# Stored items from a collection:
----
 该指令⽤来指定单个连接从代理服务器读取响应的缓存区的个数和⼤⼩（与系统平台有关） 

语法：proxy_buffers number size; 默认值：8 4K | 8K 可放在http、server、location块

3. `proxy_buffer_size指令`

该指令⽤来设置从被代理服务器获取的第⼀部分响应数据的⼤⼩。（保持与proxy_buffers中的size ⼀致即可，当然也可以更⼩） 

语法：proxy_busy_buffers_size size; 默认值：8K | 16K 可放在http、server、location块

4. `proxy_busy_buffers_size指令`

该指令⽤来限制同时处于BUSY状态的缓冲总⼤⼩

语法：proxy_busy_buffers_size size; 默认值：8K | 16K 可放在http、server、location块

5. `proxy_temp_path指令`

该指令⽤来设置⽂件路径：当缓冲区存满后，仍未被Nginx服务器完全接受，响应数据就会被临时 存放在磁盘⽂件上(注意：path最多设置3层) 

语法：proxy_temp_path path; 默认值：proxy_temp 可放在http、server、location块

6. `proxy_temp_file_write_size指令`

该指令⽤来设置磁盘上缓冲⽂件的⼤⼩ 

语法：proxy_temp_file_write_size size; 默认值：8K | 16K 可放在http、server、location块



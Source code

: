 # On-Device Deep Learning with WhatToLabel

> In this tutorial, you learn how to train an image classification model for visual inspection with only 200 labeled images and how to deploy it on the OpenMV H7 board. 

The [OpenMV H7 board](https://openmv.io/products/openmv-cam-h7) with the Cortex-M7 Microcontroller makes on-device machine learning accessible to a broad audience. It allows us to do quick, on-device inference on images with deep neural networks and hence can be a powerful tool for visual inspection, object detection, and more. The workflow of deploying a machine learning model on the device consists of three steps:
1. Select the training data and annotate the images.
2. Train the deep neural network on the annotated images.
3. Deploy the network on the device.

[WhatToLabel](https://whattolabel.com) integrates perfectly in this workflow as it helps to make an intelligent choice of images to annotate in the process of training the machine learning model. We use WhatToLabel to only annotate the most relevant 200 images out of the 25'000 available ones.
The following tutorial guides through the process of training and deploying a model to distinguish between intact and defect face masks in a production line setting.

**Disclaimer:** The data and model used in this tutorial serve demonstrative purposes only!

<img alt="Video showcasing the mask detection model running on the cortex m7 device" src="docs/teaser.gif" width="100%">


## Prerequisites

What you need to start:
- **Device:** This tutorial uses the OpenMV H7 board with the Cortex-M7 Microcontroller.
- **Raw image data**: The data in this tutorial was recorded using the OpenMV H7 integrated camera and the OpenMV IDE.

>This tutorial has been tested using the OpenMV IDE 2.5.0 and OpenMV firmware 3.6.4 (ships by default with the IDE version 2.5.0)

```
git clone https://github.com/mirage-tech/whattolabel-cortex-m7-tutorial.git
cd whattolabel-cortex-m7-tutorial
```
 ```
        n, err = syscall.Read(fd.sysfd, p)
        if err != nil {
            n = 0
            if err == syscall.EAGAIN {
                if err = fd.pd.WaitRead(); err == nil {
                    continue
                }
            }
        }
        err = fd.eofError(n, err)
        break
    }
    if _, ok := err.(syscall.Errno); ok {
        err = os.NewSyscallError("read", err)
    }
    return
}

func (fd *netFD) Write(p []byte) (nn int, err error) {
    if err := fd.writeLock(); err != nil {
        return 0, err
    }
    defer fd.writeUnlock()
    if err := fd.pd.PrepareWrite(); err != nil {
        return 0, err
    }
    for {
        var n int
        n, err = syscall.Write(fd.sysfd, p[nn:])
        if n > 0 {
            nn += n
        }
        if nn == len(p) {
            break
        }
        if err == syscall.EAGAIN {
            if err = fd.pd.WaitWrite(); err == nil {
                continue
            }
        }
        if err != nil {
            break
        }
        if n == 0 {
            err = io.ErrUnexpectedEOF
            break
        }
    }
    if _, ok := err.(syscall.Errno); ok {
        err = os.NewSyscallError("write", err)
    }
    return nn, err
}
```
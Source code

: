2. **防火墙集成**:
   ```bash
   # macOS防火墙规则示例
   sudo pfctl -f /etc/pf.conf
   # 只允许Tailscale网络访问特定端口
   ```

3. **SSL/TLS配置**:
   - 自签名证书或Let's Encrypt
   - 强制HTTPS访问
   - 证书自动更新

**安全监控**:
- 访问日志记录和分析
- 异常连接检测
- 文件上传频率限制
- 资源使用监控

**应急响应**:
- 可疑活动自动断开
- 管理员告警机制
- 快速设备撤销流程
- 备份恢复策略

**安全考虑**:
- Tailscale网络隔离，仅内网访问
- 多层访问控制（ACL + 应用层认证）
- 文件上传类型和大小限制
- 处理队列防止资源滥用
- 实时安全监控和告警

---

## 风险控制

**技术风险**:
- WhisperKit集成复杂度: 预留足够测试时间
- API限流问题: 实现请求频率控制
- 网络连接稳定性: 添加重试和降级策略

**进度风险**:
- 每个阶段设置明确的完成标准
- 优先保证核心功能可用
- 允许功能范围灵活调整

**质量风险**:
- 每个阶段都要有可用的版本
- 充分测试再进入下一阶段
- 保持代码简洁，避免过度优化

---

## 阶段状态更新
----
# WORK INSTRUCTIONS:
Read the data above and count the lines that include "OpenMV". Answer only with the count.

# SOLUTION TO THE PROBLEM:
5